According to the condition rules of service configuration, traffic is divided into several sub-resource points, and independent traffic limiting rules are configured for the sub-resource points to meet the requirements of refined traffic limiting.

Do More

What else can we do after we have achieved the unification of current-limiting fuses? So let’s talk to you about some of our thoughts.

Current limiting X self-healing

After the realization of adaptive current limiting, we soon carried out large-scale promotion coverage within the group. Almost every day, there were cases triggered by adaptive current limiting, but we found that in many cases, the trigger of adaptive current limiting was caused by single machine failure. Hundreds of thousands of containers are running online, and it is inevitable that single machine jitter will occasionally occur.

Traffic limiting solves the overall capacity problem. For heavily dependent services, services still fail after traffic limiting.
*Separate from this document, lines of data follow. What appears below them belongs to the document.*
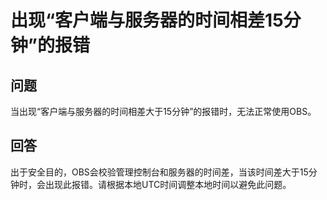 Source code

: # 出现“客户端与服务器的时间相差15分钟”的报错<a name="obs_03_0347"></a>

## 问题<a name="section25136147"></a>

当出现“客户端与服务器的时间相差大于15分钟”的报错时，无法正常使用OBS。

## 回答<a name="section24898733"></a>

出于安全目的，OBS会校验管理控制台和服务器的时间差，当该时间差大于15分钟时，会出现此报错。请根据本地UTC时间调整本地时间以避免此问题。

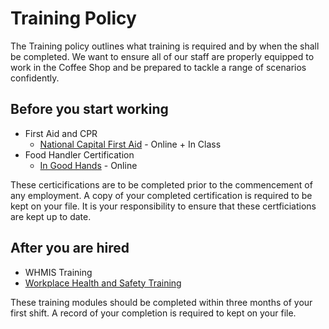 # Training Policy

The Training policy outlines what training is required and by when the shall be completed. We want to ensure all of our staff are properly equipped to work in the Coffee Shop and be prepared to tackle a range of scenarios confidently.

## Before you start working
* First Aid and CPR 
  * [National Capital First Aid](https://nationalcapitalfirstaid.com/) - Online + In Class
* Food Handler Certification
  * [In Good Hands](https://ingoodhands.ca/) - Online

These certicifications are to be completed prior to the commencement of any employment. A copy of your completed certification is required to be kept on your file. It is your responsibility to ensure that these certficiations are kept up to date.

## After you are hired
* WHMIS Training
* [Workplace Health and Safety Training](https://www.labour.gov.on.ca/english/hs/training/workers.php)

These training modules should be completed within three months of your first shift. A record of your completion is required to kept on your file.
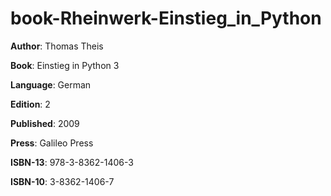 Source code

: # book-Rheinwerk-Einstieg_in_Python

**Author**: Thomas Theis

**Book**: Einstieg in Python 3

**Language**: German

**Edition**: 2

**Published**: 2009

**Press**: Galileo Press

**ISBN-13**: 978-3-8362-1406-3

**ISBN-10**: 3-8362-1406-7

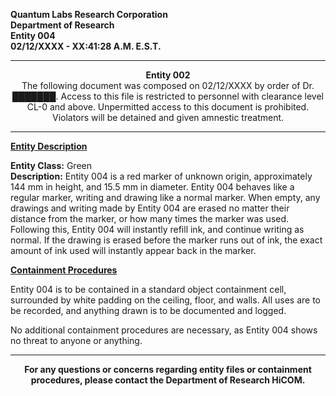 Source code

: **Quantum Labs Research Corporation** </br>
**Department of Research** </br>
**Entity 004** </br>
**02/12/XXXX - XX:41:28 A.M. E.S.T.** </br>

---

<p align="center">
  <b>Entity 002</b> </br>
  The following document was composed on 02/12/XXXX by order of Dr. ███████. Access to this file is restricted to personnel with clearance level CL-0 and above. Unpermitted access to this document is prohibited. Violators will be detained and given amnestic treatment.
</p>

---

**<ins>Entity Description</ins>**

**Entity Class:** Green </br>
**Description:** Entity 004 is a red marker of unknown origin, approximately 144 mm in height, and 15.5 mm in diameter. Entity 004 behaves like a regular marker, writing and drawing like a normal marker. When empty, any drawings and writing made by Entity 004 are erased no matter their distance from the marker, or how many times the marker was used. Following this, Entity 004 will instantly refill ink, and continue writing as normal. If the drawing is erased before the marker runs out of ink, the exact amount of ink used will instantly appear back in the marker.


**<ins>Containment Procedures</ins>**

Entity 004 is to be contained in a standard object containment cell, surrounded by white padding on the ceiling, floor, and walls. All uses are to be recorded, and anything drawn is to be documented and logged.

No additional containment procedures are necessary, as Entity 004 shows no threat to anyone or anything.

---

<p align="center">
  <b>For any questions or concerns regarding entity files or containment procedures, please contact the Department of Research HiCOM.</b>
</p>
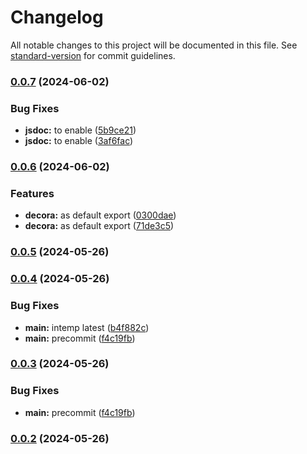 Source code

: # Changelog

All notable changes to this project will be documented in this file. See [standard-version](https://github.com/conventional-changelog/standard-version) for commit guidelines.

### [0.0.7](https://github.com/snomiao/decora/compare/v0.0.6...v0.0.7) (2024-06-02)


### Bug Fixes

* **jsdoc:** to enable ([5b9ce21](https://github.com/snomiao/decora/commit/5b9ce21f9159d6a7d2a738847c9289d181221593))
* **jsdoc:** to enable ([3af6fac](https://github.com/snomiao/decora/commit/3af6facd09b414658c08871bd3a9f0017f0d0b3f))

### [0.0.6](https://github.com/snomiao/decora/compare/v0.0.5...v0.0.6) (2024-06-02)

### Features

- **decora:** as default export ([0300dae](https://github.com/snomiao/decora/commit/0300daef1050cb730500457283563b18d4a0693a))
- **decora:** as default export ([71de3c5](https://github.com/snomiao/decora/commit/71de3c54839e0ea1dc46af0547e020fddde8acd5))

### [0.0.5](https://github.com/snomiao/decora/compare/v0.0.4...v0.0.5) (2024-05-26)

### [0.0.4](https://github.com/snomiao/decora/compare/v0.0.2...v0.0.4) (2024-05-26)

### Bug Fixes

- **main:** intemp latest ([b4f882c](https://github.com/snomiao/decora/commit/b4f882c3ff43abfb43ed93620fc8a4cac6f447a1))
- **main:** precommit ([f4c19fb](https://github.com/snomiao/decora/commit/f4c19fb5cd0896b90c4f5fffbee62ebf7ff2f0b1))

### [0.0.3](https://github.com/snomiao/decora/compare/v0.0.2...v0.0.3) (2024-05-26)

### Bug Fixes

- **main:** precommit ([f4c19fb](https://github.com/snomiao/decora/commit/f4c19fb5cd0896b90c4f5fffbee62ebf7ff2f0b1))

### [0.0.2](https://github.com/snomiao/decora/compare/v0.0.1...v0.0.2) (2024-05-26)
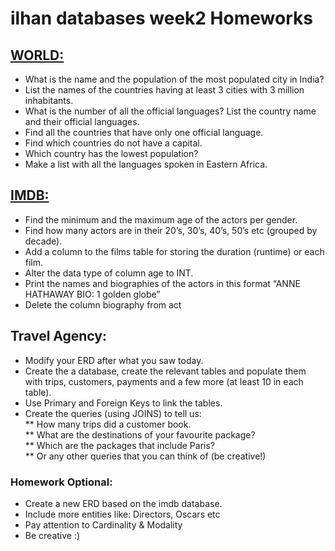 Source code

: # ilhan databases week2 Homeworks

## [WORLD:](./week02-exercise-world.sql)

- What is the name and the population of the most populated city in India?
- List the names of the countries having at least 3 cities with 3 million inhabitants.
- What is the number of all the official languages? List the country name and their official languages.
- Find all the countries that have only one official language.
- Find which countries do not have a capital.
- Which country has the lowest population?
- Make a list with all the languages spoken in Eastern Africa.

## [IMDB:](./week02-exercise-imdb.sql)

- Find the minimum and the maximum age of the actors per gender.
- Find how many actors are in their 20’s, 30’s, 40’s, 50’s etc (grouped by decade).
- Add a column to the films table for storing the duration (runtime) or each film.
- Alter the data type of column age to INT.
- Print the names and biographies of the actors in this format “ANNE HATHAWAY BIO: 1 golden globe”
- Delete the column biography from act

## Travel Agency:

- Modify your ERD after what you saw today.
- Create the a database, create the relevant tables and populate them with trips, customers, payments and a few more (at least 10 in each table).
- Use Primary and Foreign Keys to link the tables.
- Create the queries (using JOINS) to tell us:<br>
  ** How many trips did a customer book. <br>
  ** What are the destinations of your favourite package? <br>
  ** Which are the packages that include Paris? <br>
  ** Or any other queries that you can think of (be creative!) <br>

### Homework Optional:

- Create a new ERD based on the imdb database.
- Include more entities like: Directors, Oscars etc
- Pay attention to Cardinality & Modality
- Be creative :)
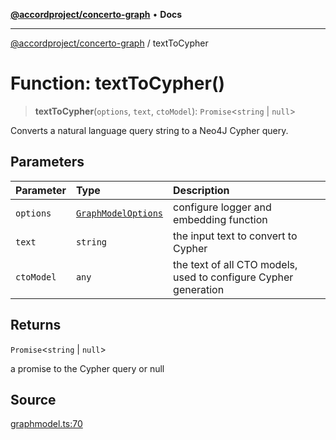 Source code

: [**@accordproject/concerto-graph**](../README.md) • **Docs**

***

[@accordproject/concerto-graph](../README.md) / textToCypher

# Function: textToCypher()

> **textToCypher**(`options`, `text`, `ctoModel`): `Promise`\<`string` \| `null`\>

Converts a natural language query string to a Neo4J Cypher query.

## Parameters

| Parameter | Type | Description |
| :------ | :------ | :------ |
| `options` | [`GraphModelOptions`](../type-aliases/GraphModelOptions.md) | configure logger and embedding function |
| `text` | `string` | the input text to convert to Cypher |
| `ctoModel` | `any` | the text of all CTO models, used to configure Cypher generation |

## Returns

`Promise`\<`string` \| `null`\>

a promise to the Cypher query or null

## Source

[graphmodel.ts:70](https://github.com/accordproject/lab-concerto-graph/blob/2c80b4a9bb941195f795971845a6802f68fb0254/src/graphmodel.ts#L70)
It is better to quickly transfer traffic to other healthy machines.

Traditional self-healing platform is found by monitoring the machine fault, then the subsequent self-healing action, monitoring data often have 2 ~ 3 minutes delay, if in the adaptive current limiting triggered immediately after a report data to the self-healing platform, self-healing platform to judge to confirm whether the single machine problem, then implement the self-healing process, it can improve the effectiveness of healing, Further improve the business availability rate.

In the same way, if the self-healing platform receives the message triggered by adaptive traffic limiting and finds that the problem is not a stand-alone problem but the overall capacity problem, it can perform rapid capacity expansion to realize self-healing of the capacity problem.

Limit current X downgrading center

When a heavily dependent service fails, traffic limiting ensures that the service does not avalanche due to capacity problems and does not improve service availability. Traffic can be diverted when a single failure occurs, but what should be done when an overall failure occurs?

A better approach is to forward the request to a pre-prepared degraded service.

Demotion mediators, implemented on the Serverless platform, can sink some of the general logic of demotion into the base (for example: Cache billing, asynchronous recovery, etc.), the service can implement its Serverless service degradation module according to actual requirements. In this way, even when the service is completely unavailable, the MOSN can still forward the request to the degraded service, so as to achieve a higher service availability.

“Total” “

With the gradual enrichment and improvement of MOSN traffic limiting capability and the construction of more Mesh high availability capability in the future, MOSN has gradually become an important link in the technical risk and high availability infrastructure.

The above is our experience sharing of Mesh limiting practice and implementation. We hope that you can have a deeper understanding and understanding of Service Mesh through these sharing. We also hope that you can pay more attention to MOSN, so that we can get more feedback from the community and help us do better.